The U.S. and Brahimi are mindful that negotiations might ultimately fail, the official said. Until that point is reached, the U.S. will continue to back a strategy of applying economic and political pressure on the Assad regime and helping the Syrian opposition with supplies and in its attempts to become a more unified force.

A meeting of the so-called Friends of Syria, set to take place Sept. 28 on the margins of the UN General Assembly, will examine ways to connect opposition groups inside and outside Syria and foster unity among them, the official said. Clinton will also announce changes in U.S. aid to the opposition, the official said.

Lebanese Anxiety

Clinton also met with Lebanese Prime Minister Najib Mikati yesterday. The two spent most of their meeting talking about the potential risks and threats to Lebanon’s stability posed by the conflict in Syria, including refugee flows, the State Department official said,

Mikati highlighted his concerns about extremists entering Lebanon and using the northern part of the country as a platform for their activities, the official said.

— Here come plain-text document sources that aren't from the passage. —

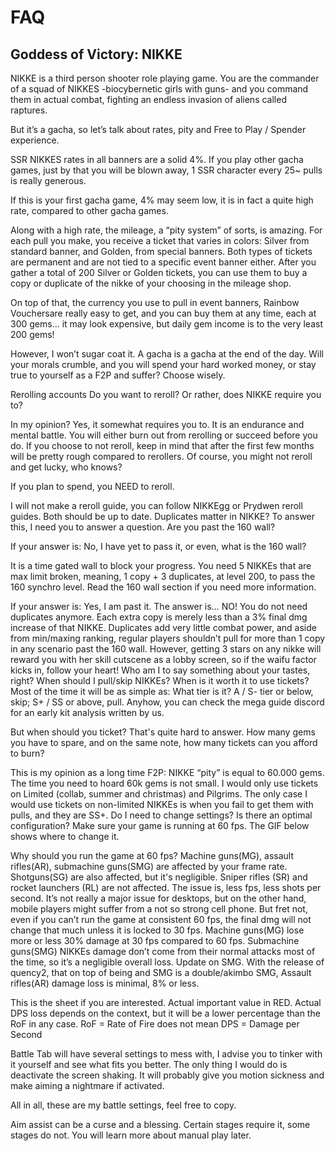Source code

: # FAQ

## Goddess of Victory: NIKKE
NIKKE is a third person shooter role playing game. You are the commander of a squad of NIKKES -biocybernetic girls with guns- and you command them in actual combat, fighting an endless invasion of aliens called raptures.

But it’s a gacha, so let’s talk about rates, pity and Free to Play / Spender experience. 

SSR NIKKES rates in all banners are a solid 4%. If you play other gacha games, just by that you will be blown away, 1 SSR character every 25~ pulls is really generous.

If this is your first gacha game, 4% may seem low, it is in fact a quite high rate, compared to other gacha games. 

Along with a high rate, the mileage, a “pity system” of sorts, is amazing. For each pull you make, you receive a ticket that varies in colors: Silver from standard banner, and Golden, from special banners. Both types of tickets are permanent and are not tied to a specific event banner either. 
After you gather a total of 200 Silver or Golden tickets, you can use them to buy a copy or duplicate of the nikke of your choosing in the mileage shop.

On top of that, the currency you use to pull in event banners, Rainbow Vouchersare really easy to get, and you can buy them at any time, each at 300 gems… it may look expensive, but daily gem income is to the very least 200 gems! 

However, I won’t sugar coat it. A gacha is a gacha at the end of the day. Will your morals crumble, and you will spend your hard worked money, or stay true to yourself as a F2P and suffer? Choose wisely.





Rerolling accounts
Do you want to reroll? Or rather, does NIKKE require you to? 

In my opinion? Yes, it somewhat requires you to. It is an endurance and mental battle. You will either burn out from rerolling or succeed before you do. 
If you choose to not reroll, keep in mind that after the first few months will be pretty rough compared to rerollers. Of course, you might not reroll and get lucky, who knows?

If you plan to spend, you NEED to reroll.

I will not make a reroll guide, you can follow NIKKEgg or Prydwen reroll guides. Both should be up to date.
Duplicates matter in NIKKE? 
To answer this, I need you to answer a question. Are you past the 160 wall?

If your answer is: No, I have yet to pass it, or even, what is the 160 wall? 

It is a time gated wall to block your progress. You need 5 NIKKEs that are max limit broken, meaning, 1 copy + 3 duplicates, at level 200, to pass the 160 synchro level.
Read the 160 wall section if you need more information.

If your answer is: Yes, I am past it. 
The answer is… NO! You do not need duplicates anymore. Each extra copy is merely less than a 3% final dmg increase of that NIKKE. Duplicates add very little combat power, and aside from min/maxing ranking, regular players shouldn’t pull for more than 1 copy in any scenario past the 160 wall.
However, getting 3 stars on any nikke will reward you with her skill cutscene as a lobby screen, so if the waifu factor kicks in, follow your heart! Who am I to say something about your tastes, right?
When should I pull/skip NIKKEs? When is it worth it to use tickets?
Most of the time it will be as simple as: What tier is it? A / S- tier or below, skip; S+ / SS or above, pull. Anyhow, you can check the mega guide discord for an early kit analysis written by us.

But when should you ticket? 
That's quite hard to answer. How many gems you have to spare, and on the same note, how many tickets can you afford to burn?

This is my opinion as a long time F2P: NIKKE “pity” is equal to 60.000 gems. The time you need to hoard 60k gems is not small. I would only use tickets on Limited (collab, summer and christmas) and Pilgrims. 
The only case I would use tickets on non-limited NIKKEs is when you fail to get them with pulls, and they are SS+.
Do I need to change settings? Is there an optimal configuration?
Make sure your game is running at 60 fps. The GIF below shows where to change it. 


Why should you run the game at 60 fps?
Machine guns(MG), assault rifles(AR), submachine guns(SMG) are affected by your frame rate. Shotguns(SG) are also affected, but it's negligible. Sniper rifles (SR) and rocket launchers (RL) are not affected.
The issue is, less fps, less shots per second. It’s not really a major issue for desktops, but on the other hand, mobile players  might suffer from a not so strong cell phone. But fret not, even if you can’t run the game at consistent 60 fps, the final dmg will not change that much unless it is locked to 30 fps. 
Machine guns(MG) lose more or less 30% damage at 30 fps compared to 60 fps. 
Submachine guns(SMG) NIKKEs damage don’t come from their normal attacks most of the time, so it’s a negligible overall loss. 
Update on SMG. With the release of quency2, that on top of being and SMG is a double/akimbo SMG, 
Assault rifles(AR) damage loss is minimal, 8% or less.

This is the sheet if you are interested. Actual important value in RED. 
Actual DPS loss depends on the context, but it will be a lower percentage than the RoF in any case.
RoF = Rate of Fire does not mean DPS = Damage per Second


Battle Tab will have several settings to mess with, I advise you to tinker with it yourself and see what fits you better. 
The only thing I would do is deactivate the screen shaking. It will probably give you motion sickness and make aiming a nightmare if activated.

All in all, these are my battle settings, feel free to copy.


Aim assist can be a curse and a blessing. Certain stages require it, some stages do not. You will learn more about manual play later.



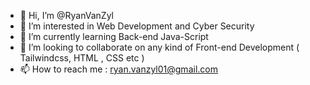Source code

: - 👋 Hi, I’m @RyanVanZyl
- 👀 I’m interested in Web Development and Cyber Security
- 🌱 I’m currently learning Back-end Java-Script  
- 💞️ I’m looking to collaborate on any kind of Front-end Development ( Tailwindcss, HTML , CSS etc )
- 📫 How to reach me : ryan.vanzyl01@gmail.com

<!---
RyanVanZyl/RyanVanZyl is a ✨ special ✨ repository because its `README.md` (this file) appears on your GitHub profile.
You can click the Preview link to take a look at your changes.
--->
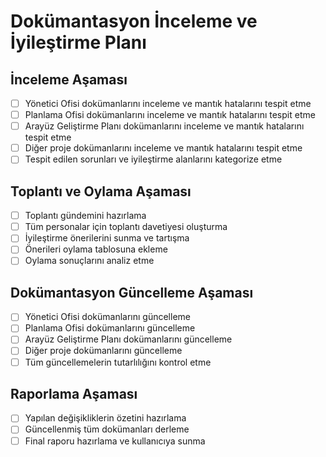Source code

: # Dokümantasyon İnceleme ve İyileştirme Planı

## İnceleme Aşaması
- [ ] Yönetici Ofisi dokümanlarını inceleme ve mantık hatalarını tespit etme
- [ ] Planlama Ofisi dokümanlarını inceleme ve mantık hatalarını tespit etme
- [ ] Arayüz Geliştirme Planı dokümanlarını inceleme ve mantık hatalarını tespit etme
- [ ] Diğer proje dokümanlarını inceleme ve mantık hatalarını tespit etme
- [ ] Tespit edilen sorunları ve iyileştirme alanlarını kategorize etme

## Toplantı ve Oylama Aşaması
- [ ] Toplantı gündemini hazırlama
- [ ] Tüm personalar için toplantı davetiyesi oluşturma
- [ ] İyileştirme önerilerini sunma ve tartışma
- [ ] Önerileri oylama tablosuna ekleme
- [ ] Oylama sonuçlarını analiz etme

## Dokümantasyon Güncelleme Aşaması
- [ ] Yönetici Ofisi dokümanlarını güncelleme
- [ ] Planlama Ofisi dokümanlarını güncelleme
- [ ] Arayüz Geliştirme Planı dokümanlarını güncelleme
- [ ] Diğer proje dokümanlarını güncelleme
- [ ] Tüm güncellemelerin tutarlılığını kontrol etme

## Raporlama Aşaması
- [ ] Yapılan değişikliklerin özetini hazırlama
- [ ] Güncellenmiş tüm dokümanları derleme
- [ ] Final raporu hazırlama ve kullanıcıya sunma

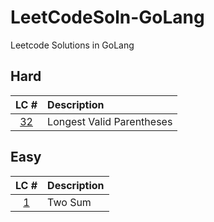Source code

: # LeetCodeSoln-GoLang
Leetcode Solutions in GoLang

## Hard
|LC #|Description|
|:-:|:-|
|[32](https://leetcode.com/problems/longest-valid-parentheses/)| Longest Valid Parentheses|

## Easy
|LC #|Description|
|:-:|:-|
|[1](https://leetcode.com/problems/two-sum/)| Two Sum|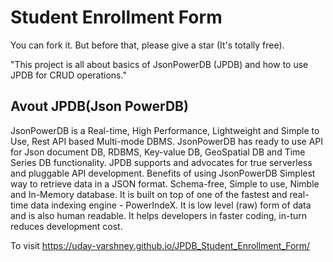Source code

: <h1>Student Enrollment Form</h1>
You can fork it. But before that, please give a star (It's totally free).

"This project is all about basics of JsonPowerDB (JPDB) and how to use JPDB for CRUD operations."

<h2>Avout JPDB(Json PowerDB)</h2>
JsonPowerDB is a Real-time, High Performance, Lightweight and Simple to Use, Rest API based Multi-mode DBMS. JsonPowerDB has ready to use API for Json document DB, RDBMS, Key-value DB, GeoSpatial DB and Time Series DB functionality. JPDB supports and advocates for true serverless and pluggable API development.
Benefits of using JsonPowerDB
Simplest way to retrieve data in a JSON format.
Schema-free, Simple to use, Nimble and In-Memory database.
It is built on top of one of the fastest and real-time data indexing engine - PowerIndeX.
It is low level (raw) form of data and is also human readable.
It helps developers in faster coding, in-turn reduces development cost.



To visit https://uday-varshney.github.io/JPDB_Student_Enrollment_Form/
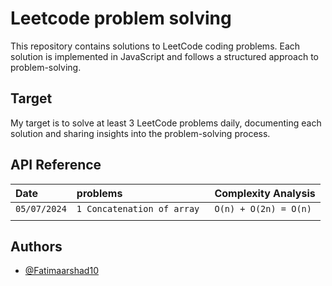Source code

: 
# Leetcode problem solving

This repository contains solutions to LeetCode coding problems. Each solution is implemented in JavaScript and follows a structured approach to problem-solving.

## Target

My target is to solve at least 3 LeetCode problems daily, documenting each solution and sharing insights into the problem-solving process.


## API Reference

| Date | problems     |      Complexity Analysis           |
| :-------- | :------- | :------------------------- |
| `05/07/2024` | `1 Concatenation of array ` | `O(n) + O(2n) = O(n)`|
|              |                             |                      |



## Authors

- [@Fatimaarshad10](https://github.com/Fatimaarshad10)

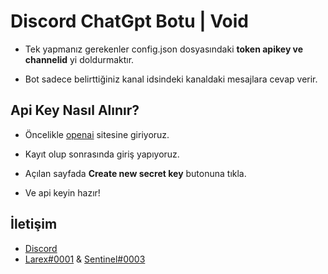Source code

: # Discord ChatGpt Botu | Void

- Tek yapmanız gerekenler config.json dosyasındaki **token apikey ve channelid** yi doldurmaktır.

- Bot sadece belirttiğiniz kanal idsindeki kanaldaki mesajlara cevap verir.

## Api Key Nasıl Alınır?

-  Öncelikle [openai](https://platform.openai.com/account/api-keys "openai") sitesine giriyoruz.

- Kayıt olup sonrasında giriş yapıyoruz.

- Açılan sayfada **Create new secret key** butonuna tıkla.

- Ve api keyin hazır!

## İletişim

- [Discord]( https://discord.gg/dcbot "Void")
- [Larex#0001](http://discord.com/users/752910734748549161 "Larex#0001") & [Sentinel#0003](http://discord.com/users/690954493675700485 "Sentinel#0003")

Also yesterday, Qatar’s prime minister, Hamad bin Jasim bin Jabr Al Thani, said in a CNN interview that Qatar would propose a “Plan B” for Syria involving safe havens and more humanitarian aid. Buffer zones would require the use of military force for protection, U.S. officials have said in resisting calls to support that type of effort.

The prime minister didn’t name any of the countries that may be involved in the plan. Syria is located in the heart of the Middle East, with Turkey, Lebanon, Israel and Iraq as neighbors.

‘Aspirational’ Plan

Salman Shaikh, director of the Brookings Institution’s Doha Center in Qatar, said the countries involved “want to accelerate, given the dangers of where we are and the situation inside Syria, to this kind of alternative. It’s a bit of a risk if it doesn’t really work.”

Shaikh, speaking by telephone from Amsterdam, said he would “consider it to be aspirational rather than something which is enforceable, especially without the U.S. support” to ensure a no-fly zone.

International and regional efforts have failed to put an end to the bloodshed in Syria, where at least 28,000 people have been killed, according to estimates by the opposition Syrian Observatory for Human Rights. At least 35 people died yesterday, including 19 in Daraa, according to the opposition Local Coordination Committees in Syria.

The UN refugee agency has registered 221,280 Syrian refugees in neighboring nations, a figure that doesn’t include civilians displaced in Syria by the fighting.